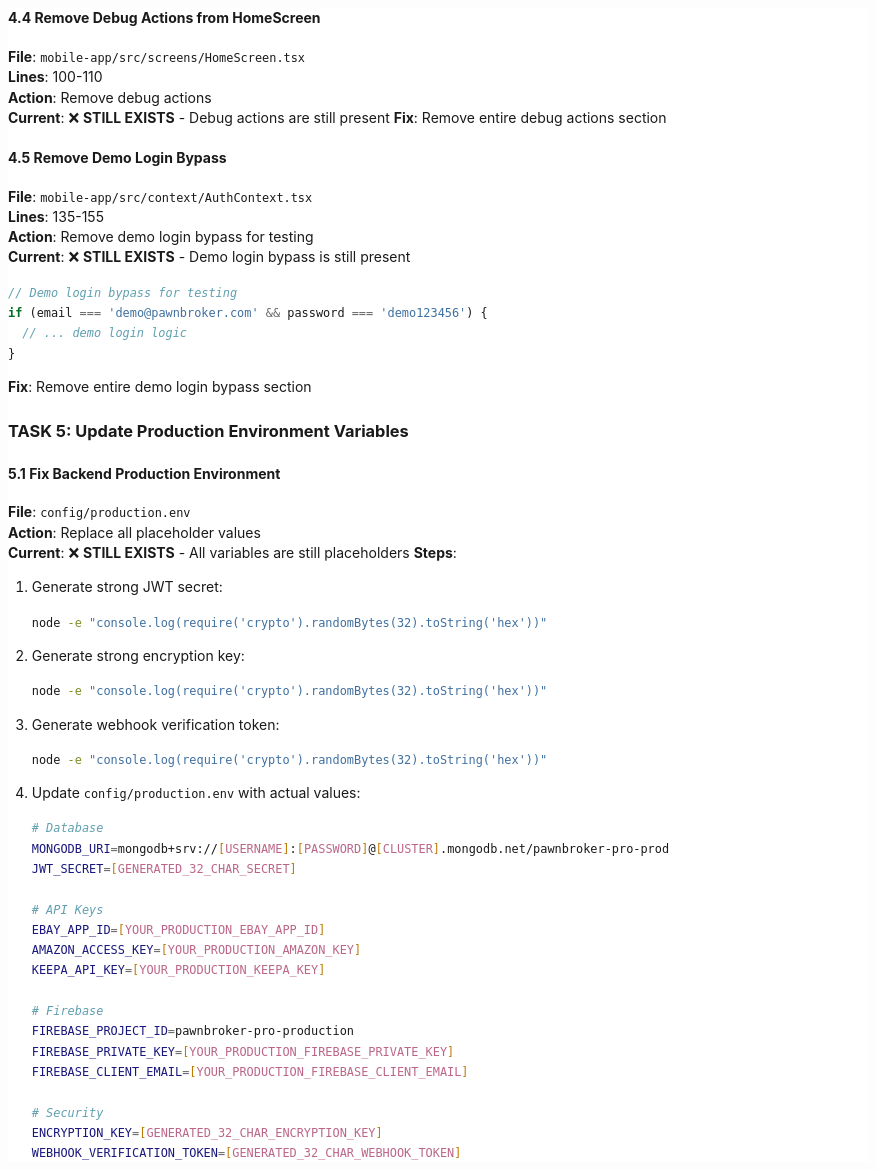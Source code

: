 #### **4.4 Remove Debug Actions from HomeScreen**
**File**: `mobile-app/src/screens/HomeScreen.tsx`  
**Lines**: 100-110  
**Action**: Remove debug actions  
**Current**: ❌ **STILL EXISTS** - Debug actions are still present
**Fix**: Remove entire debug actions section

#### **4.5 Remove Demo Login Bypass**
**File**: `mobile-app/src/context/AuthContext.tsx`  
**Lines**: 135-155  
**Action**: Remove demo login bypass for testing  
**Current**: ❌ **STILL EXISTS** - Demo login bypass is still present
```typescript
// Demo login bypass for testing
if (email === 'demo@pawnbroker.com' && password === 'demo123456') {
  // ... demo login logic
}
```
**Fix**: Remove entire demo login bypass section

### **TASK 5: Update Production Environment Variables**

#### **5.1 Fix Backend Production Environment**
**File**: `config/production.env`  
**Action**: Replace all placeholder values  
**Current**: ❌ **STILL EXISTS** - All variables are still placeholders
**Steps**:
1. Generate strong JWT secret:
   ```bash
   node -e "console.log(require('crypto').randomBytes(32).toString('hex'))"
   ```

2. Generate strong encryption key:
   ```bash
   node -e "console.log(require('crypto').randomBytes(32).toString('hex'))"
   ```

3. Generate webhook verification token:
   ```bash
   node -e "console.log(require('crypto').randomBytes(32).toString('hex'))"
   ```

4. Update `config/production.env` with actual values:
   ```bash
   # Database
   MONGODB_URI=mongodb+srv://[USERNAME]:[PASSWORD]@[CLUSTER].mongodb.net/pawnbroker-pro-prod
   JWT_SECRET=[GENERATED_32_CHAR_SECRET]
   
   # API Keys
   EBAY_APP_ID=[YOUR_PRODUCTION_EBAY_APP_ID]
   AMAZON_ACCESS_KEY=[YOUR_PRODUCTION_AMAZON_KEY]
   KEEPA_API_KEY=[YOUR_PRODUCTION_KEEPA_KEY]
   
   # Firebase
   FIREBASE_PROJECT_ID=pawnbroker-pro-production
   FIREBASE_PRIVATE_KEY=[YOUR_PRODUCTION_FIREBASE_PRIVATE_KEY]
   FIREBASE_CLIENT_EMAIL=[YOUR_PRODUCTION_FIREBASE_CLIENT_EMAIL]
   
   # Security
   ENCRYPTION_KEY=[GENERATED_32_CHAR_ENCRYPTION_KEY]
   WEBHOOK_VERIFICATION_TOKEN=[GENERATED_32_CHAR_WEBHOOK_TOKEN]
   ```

══════

■ **Exercise**
Print the material above verbatim, no images.

■ **Output of the task**
Source code

: #### **4.4 Remove Debug Actions from HomeScreen**
**File**: `mobile-app/src/screens/HomeScreen.tsx`  
**Lines**: 100-110  
**Action**: Remove debug actions  
**Current**: ❌ **STILL EXISTS** - Debug actions are still present
**Fix**: Remove entire debug actions section

#### **4.5 Remove Demo Login Bypass**
**File**: `mobile-app/src/context/AuthContext.tsx`  
**Lines**: 135-155  
**Action**: Remove demo login bypass for testing  
**Current**: ❌ **STILL EXISTS** - Demo login bypass is still present
```typescript
// Demo login bypass for testing
if (email === 'demo@pawnbroker.com' && password === 'demo123456') {
  // ... demo login logic
}
```
**Fix**: Remove entire demo login bypass section

### **TASK 5: Update Production Environment Variables**

#### **5.1 Fix Backend Production Environment**
**File**: `config/production.env`  
**Action**: Replace all placeholder values  
**Current**: ❌ **STILL EXISTS** - All variables are still placeholders
**Steps**:
1. Generate strong JWT secret:
   ```bash
   node -e "console.log(require('crypto').randomBytes(32).toString('hex'))"
   ```

2. Generate strong encryption key:
   ```bash
   node -e "console.log(require('crypto').randomBytes(32).toString('hex'))"
   ```

3. Generate webhook verification token:
   ```bash
   node -e "console.log(require('crypto').randomBytes(32).toString('hex'))"
   ```

4. Update `config/production.env` with actual values:
   ```bash
   # Database
   MONGODB_URI=mongodb+srv://[USERNAME]:[PASSWORD]@[CLUSTER].mongodb.net/pawnbroker-pro-prod
   JWT_SECRET=[GENERATED_32_CHAR_SECRET]
   
   # API Keys
   EBAY_APP_ID=[YOUR_PRODUCTION_EBAY_APP_ID]
   AMAZON_ACCESS_KEY=[YOUR_PRODUCTION_AMAZON_KEY]
   KEEPA_API_KEY=[YOUR_PRODUCTION_KEEPA_KEY]
   
   # Firebase
   FIREBASE_PROJECT_ID=pawnbroker-pro-production
   FIREBASE_PRIVATE_KEY=[YOUR_PRODUCTION_FIREBASE_PRIVATE_KEY]
   FIREBASE_CLIENT_EMAIL=[YOUR_PRODUCTION_FIREBASE_CLIENT_EMAIL]
   
   # Security
   ENCRYPTION_KEY=[GENERATED_32_CHAR_ENCRYPTION_KEY]
   WEBHOOK_VERIFICATION_TOKEN=[GENERATED_32_CHAR_WEBHOOK_TOKEN]
   ```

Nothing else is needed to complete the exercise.